CellO icon indicating copy to clipboard operation
CellO copied to clipboard

KeyError in scanpy_cello(); most specific cell type not created

Open phjanssen opened this issue 2 years ago • 2 comments

Hi, Thank you for developing this very useful tool! We encountered an error while trying to classify our cells with a pre-trained model. The prediction itself seems to work and we get the binary and probability output for the ontology terms added to the adata object if we set term_ids=True, however the selection of the 'most specific cell type' fails with an KeyError and the conversion to readable terms does also not work (no output at all if term_ids=False). Any ideas why this could happen and how to fix it? Thanks in advance, Laura and Philipp

The command:

cello.scanpy_cello(
    adata, 
    'clusters',
    cello_resource_loc, 
    model_file=f'{model_prefix}.model.dill',
    term_ids=True
)

Output:

Found CellO resources at '/data/home/EBgrant/scRNA_run1/analysis/Laura/CellO/resources'.

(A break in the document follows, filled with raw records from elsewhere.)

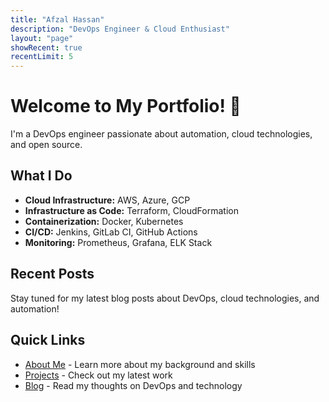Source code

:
 ```yaml
---
title: "Afzal Hassan"
description: "DevOps Engineer & Cloud Enthusiast"
layout: "page"
showRecent: true
recentLimit: 5
---
```


# Welcome to My Portfolio! 🚀

I'm a DevOps engineer passionate about automation, cloud technologies, and open source.

## What I Do

- **Cloud Infrastructure:** AWS, Azure, GCP
- **Infrastructure as Code:** Terraform, CloudFormation
- **Containerization:** Docker, Kubernetes
- **CI/CD:** Jenkins, GitLab CI, GitHub Actions
- **Monitoring:** Prometheus, Grafana, ELK Stack

## Recent Posts

Stay tuned for my latest blog posts about DevOps, cloud technologies, and automation!

## Quick Links

- [About Me](/about/) - Learn more about my background and skills
- [Projects](/projects/) - Check out my latest work
- [Blog](/blogs/) - Read my thoughts on DevOps and technology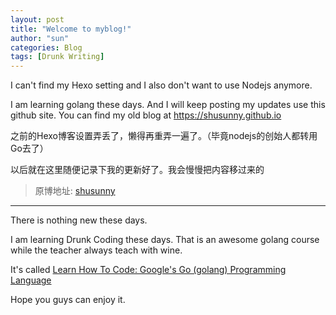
 ```yaml
---
layout: post
title: "Welcome to myblog!"
author: "sun"
categories: Blog
tags: [Drunk Writing]
---
```


I can't find my Hexo setting and I also don't want to use Nodejs anymore.

I am learning golang these days. And I will keep posting my updates use this github site. You can find my old blog at https://shusunny.github.io

之前的Hexo博客设置弄丢了，懒得再重弄一遍了。（毕竟nodejs的创始人都转用Go去了）

以后就在这里随便记录下我的更新好了。我会慢慢把内容移过来的

> 原博地址: [shusunny](https://shusunny.github.io)

---

There is nothing new these days.

I am learning Drunk Coding these days. That is an awesome golang course while the teacher always teach with wine.

It's called [Learn How To Code: Google's Go (golang) Programming Language](https://www.udemy.com/learn-how-to-code/)

Hope you guys can enjoy it.



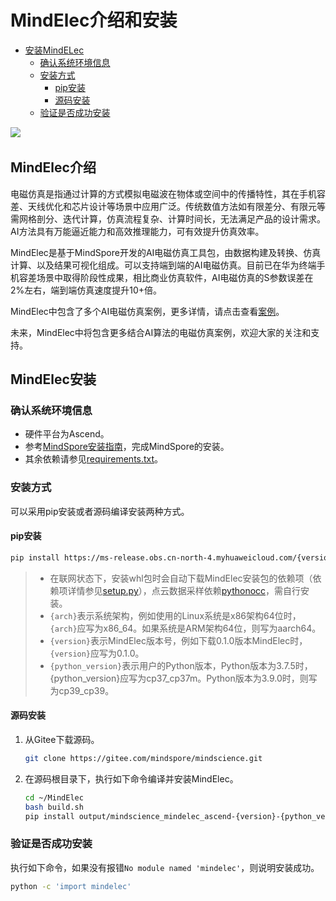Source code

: # MindElec介绍和安装

<!-- TOC -->

- [安装MindELec](#安装mindelec)
    - [确认系统环境信息](#确认系统环境信息)
    - [安装方式](#安装方式)
        - [pip安装](#pip安装)
        - [源码安装](#源码安装)
    - [验证是否成功安装](#验证是否成功安装)

<!-- /TOC -->
<a href=
"https://gitee.com/mindspore/docs/blob/master/docs/mindscience/docs/source_zh_cn/mindelec/intro_and_install.md" target="_blank"><img src="https://gitee.com/mindspore/docs/raw/master/resource/_static/logo_source.png"></a>&nbsp;&nbsp;

## MindElec介绍

电磁仿真是指通过计算的方式模拟电磁波在物体或空间中的传播特性，其在手机容差、天线优化和芯片设计等场景中应用广泛。传统数值方法如有限差分、有限元等需网格剖分、迭代计算，仿真流程复杂、计算时间长，无法满足产品的设计需求。AI方法具有万能逼近能力和高效推理能力，可有效提升仿真效率。

MindElec是基于MindSpore开发的AI电磁仿真工具包，由数据构建及转换、仿真计算、以及结果可视化组成。可以支持端到端的AI电磁仿真。目前已在华为终端手机容差场景中取得阶段性成果，相比商业仿真软件，AI电磁仿真的S参数误差在2%左右，端到端仿真速度提升10+倍。

MindElec中包含了多个AI电磁仿真案例，更多详情，请点击查看[案例](https://gitee.com/mindspore/mindscience/tree/master/MindElec/examples)。

未来，MindElec中将包含更多结合AI算法的电磁仿真案例，欢迎大家的关注和支持。

## MindElec安装

### 确认系统环境信息

- 硬件平台为Ascend。
- 参考[MindSpore安装指南](https://www.mindspore.cn/install)，完成MindSpore的安装。  
- 其余依赖请参见[requirements.txt](https://gitee.com/mindspore/mindscience/blob/master/MindElec/requirements.txt)。

### 安装方式

可以采用pip安装或者源码编译安装两种方式。

#### pip安装

```bash
pip install https://ms-release.obs.cn-north-4.myhuaweicloud.com/{version}/mindscience/{arch}/mindscience_mindelec_ascend-{version}-{python_version}-linux_{arch}.whl -i https://pypi.tuna.tsinghua.edu.cn/simple
```

> - 在联网状态下，安装whl包时会自动下载MindElec安装包的依赖项（依赖项详情参见[setup.py](https://gitee.com/mindspore/mindscience/blob/master/MindElec/setup.py)），点云数据采样依赖[pythonocc](https://github.com/tpaviot/pythonocc-core)，需自行安装。
> - `{arch}`表示系统架构，例如使用的Linux系统是x86架构64位时，`{arch}`应写为x86_64。如果系统是ARM架构64位，则写为aarch64。
> - `{version}`表示MindElec版本号，例如下载0.1.0版本MindElec时，`{version}`应写为0.1.0。
> - `{python_version}`表示用户的Python版本，Python版本为3.7.5时，{python_version}应写为cp37_cp37m。Python版本为3.9.0时，则写为cp39_cp39。

#### 源码安装

1. 从Gitee下载源码。

    ```bash
    git clone https://gitee.com/mindspore/mindscience.git
    ```

2. 在源码根目录下，执行如下命令编译并安装MindElec。

    ```bash
    cd ~/MindElec
    bash build.sh
    pip install output/mindscience_mindelec_ascend-{version}-{python_version}-linux_{arch}.whl -i https://pypi.tuna.tsinghua.edu.cn/simple
    ```

### 验证是否成功安装

执行如下命令，如果没有报错`No module named 'mindelec'`，则说明安装成功。

```bash
python -c 'import mindelec'
```
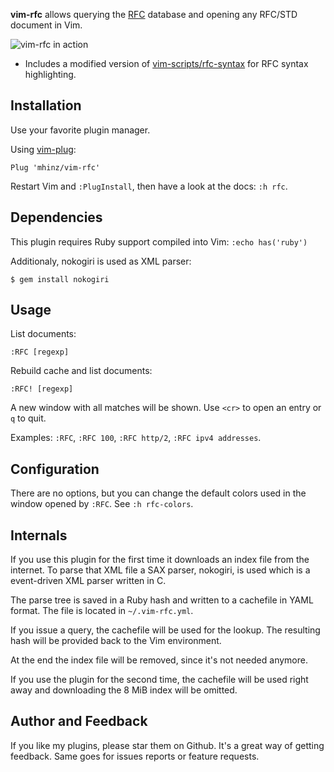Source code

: **vim-rfc** allows querying the [RFC](https://en.wikipedia.org/wiki/Request_for_Comments) database and opening any RFC/STD document in
Vim.

![vim-rfc in action](https://github.com/mhinz/vim-rfc/raw/master/rfc-demo.gif)

- Includes a modified version of [vim-scripts/rfc-syntax](https://github.com/vim-scripts/rfc-syntax) for RFC syntax highlighting.

## Installation

Use your favorite plugin manager.

Using [vim-plug](https://github.com/junegunn/vim-plug):

    Plug 'mhinz/vim-rfc'

Restart Vim and `:PlugInstall`, then have a look at the docs: `:h rfc`.

## Dependencies

This plugin requires Ruby support compiled into Vim: `:echo has('ruby')`

Additionaly, nokogiri is used as XML parser:

    $ gem install nokogiri

## Usage

List documents:

```
:RFC [regexp]
```

Rebuild cache and list documents:

```
:RFC! [regexp]
```

A new window with all matches will be shown. Use `<cr>` to open an entry or `q`
to quit.

Examples: `:RFC`, `:RFC 100`, `:RFC http/2`, `:RFC ipv4 addresses`.

## Configuration

There are no options, but you can change the default colors used in the window
opened by `:RFC`. See `:h rfc-colors`.

## Internals

If you use this plugin for the first time it downloads an index file from the
internet. To parse that XML file a SAX parser, nokogiri, is used which is a
event-driven XML parser written in C.

The parse tree is saved in a Ruby hash and written to a cachefile in YAML
format. The file is located in `~/.vim-rfc.yml`.

If you issue a query, the cachefile will be used for the lookup. The resulting
hash will be provided back to the Vim environment.

At the end the index file will be removed, since it's not needed anymore.

If you use the plugin for the second time, the cachefile will be used right away
and downloading the 8 MiB index will be omitted.

## Author and Feedback

If you like my plugins, please star them on Github. It's a great way of getting
feedback. Same goes for issues reports or feature requests.
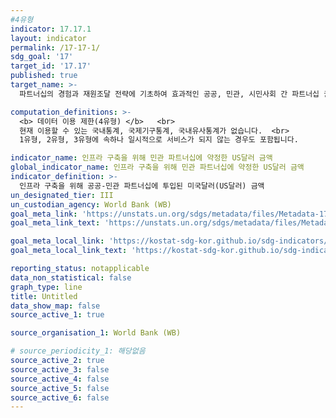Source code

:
 ```yaml
---
#4유형
indicator: 17.17.1
layout: indicator
permalink: /17-17-1/
sdg_goal: '17'
target_id: '17.17'
published: true
target_name: >-
  파트너십의 경험과 재원조달 전략에 기초하여 효과적인 공공, 민관, 시민사회 간 파트너십 권장 및 촉진

computation_definitions: >-
  <b> 데이터 이용 제한(4유형) </b>   <br>
  현재 이용할 수 있는 국내통계, 국제기구통계, 국내유사통계가 없습니다.  <br> 
  1유형, 2유형, 3유형에 속하나 일시적으로 서비스가 되지 않는 경우도 포함됩니다.

indicator_name: 인프라 구축을 위해 민관 파트너십에 약정한 US달러 금액
global_indicator_name: 인프라 구축을 위해 민관 파트너십에 약정한 US달러 금액
indicator_definition: >-
  인프라 구축을 위해 공공-민관 파트너십에 투입된 미국달러(US달러) 금액
un_designated_tier: III
un_custodian_agency: World Bank (WB)
goal_meta_link: 'https://unstats.un.org/sdgs/metadata/files/Metadata-17-17-01.pdf'
goal_meta_link_text: 'https://unstats.un.org/sdgs/metadata/files/Metadata-17-17-01.pdf'

goal_meta_local_link: 'https://kostat-sdg-kor.github.io/sdg-indicators/public/data/Metadata-17-17-01_KOR.pdf'
goal_meta_local_link_text: 'https://kostat-sdg-kor.github.io/sdg-indicators/public/data/Metadata-17-17-01_KOR.pdf'

reporting_status: notapplicable
data_non_statistical: false
graph_type: line
title: Untitled
data_show_map: false
source_active_1: true

source_organisation_1: World Bank (WB)

# source_periodicity_1: 해당없음
source_active_2: true
source_active_3: false
source_active_4: false
source_active_5: false
source_active_6: false
---
```

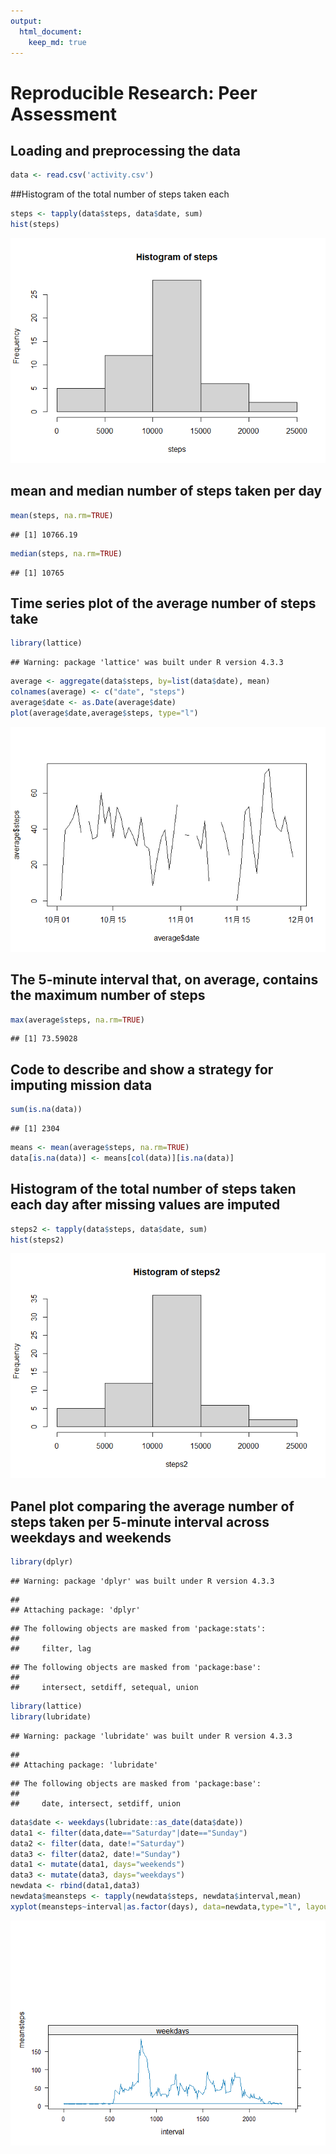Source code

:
 ```yaml
---
output: 
  html_document: 
    keep_md: true
---
```

# Reproducible Research: Peer Assessment

## Loading and preprocessing the data


```r
data <- read.csv('activity.csv')
```

##Histogram of the total number of steps taken each


```r
steps <- tapply(data$steps, data$date, sum)
hist(steps)
```

![](PA1_template_files/figure-html/unnamed-chunk-2-1.png)<!-- -->

## mean and median number of steps taken per day


```r
mean(steps, na.rm=TRUE)
```

```
## [1] 10766.19
```

```r
median(steps, na.rm=TRUE)
```

```
## [1] 10765
```

## Time series plot of the average number of steps take


```r
library(lattice)
```

```
## Warning: package 'lattice' was built under R version 4.3.3
```

```r
average <- aggregate(data$steps, by=list(data$date), mean)
colnames(average) <- c("date", "steps")
average$date <- as.Date(average$date)
plot(average$date,average$steps, type="l")
```

![](PA1_template_files/figure-html/unnamed-chunk-4-1.png)<!-- -->

## The 5-minute interval that, on average, contains the maximum number of steps


```r
max(average$steps, na.rm=TRUE)
```

```
## [1] 73.59028
```

## Code to describe and show a strategy for imputing mission data


```r
sum(is.na(data))
```

```
## [1] 2304
```

```r
means <- mean(average$steps, na.rm=TRUE)
data[is.na(data)] <- means[col(data)][is.na(data)]
```

## Histogram of the total number of steps taken each day after missing values are imputed


```r
steps2 <- tapply(data$steps, data$date, sum)
hist(steps2)
```

![](PA1_template_files/figure-html/unnamed-chunk-7-1.png)<!-- -->

## Panel plot comparing the average number of steps taken per 5-minute interval across weekdays and weekends


```r
library(dplyr)
```

```
## Warning: package 'dplyr' was built under R version 4.3.3
```

```
## 
## Attaching package: 'dplyr'
```

```
## The following objects are masked from 'package:stats':
## 
##     filter, lag
```

```
## The following objects are masked from 'package:base':
## 
##     intersect, setdiff, setequal, union
```

```r
library(lattice)
library(lubridate)
```

```
## Warning: package 'lubridate' was built under R version 4.3.3
```

```
## 
## Attaching package: 'lubridate'
```

```
## The following objects are masked from 'package:base':
## 
##     date, intersect, setdiff, union
```

```r
data$date <- weekdays(lubridate::as_date(data$date))
data1 <- filter(data,date=="Saturday"|date=="Sunday")
data2 <- filter(data, date!="Saturday")
data3 <- filter(data2, date!="Sunday")
data1 <- mutate(data1, days="weekends")
data3 <- mutate(data3, days="weekdays")
newdata <- rbind(data1,data3)
newdata$meansteps <- tapply(newdata$steps, newdata$interval,mean)
xyplot(meansteps~interval|as.factor(days), data=newdata,type="l", layout=c(1,2))
```

![](PA1_template_files/figure-html/unnamed-chunk-8-1.png)<!-- -->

Variable names are not unique. To make them unique, call `.var_names_make_unique`.

Transforming with PCA...
done.
Making predictions for each classifier...
Running solver on item 1/19...
Running solver on item 2/19...
Running solver on item 3/19...
Running solver on item 4/19...
Running solver on item 5/19...
Running solver on item 6/19...
Running solver on item 7/19...
Running solver on item 8/19...
Running solver on item 9/19...
Running solver on item 10/19...
Running solver on item 11/19...
Running solver on item 12/19...
Running solver on item 13/19...
Running solver on item 14/19...
Running solver on item 15/19...
Running solver on item 16/19...
Running solver on item 17/19...
Running solver on item 18/19...
Running solver on item 19/19...
Checking if any pre-trained model is compatible with this input dataset...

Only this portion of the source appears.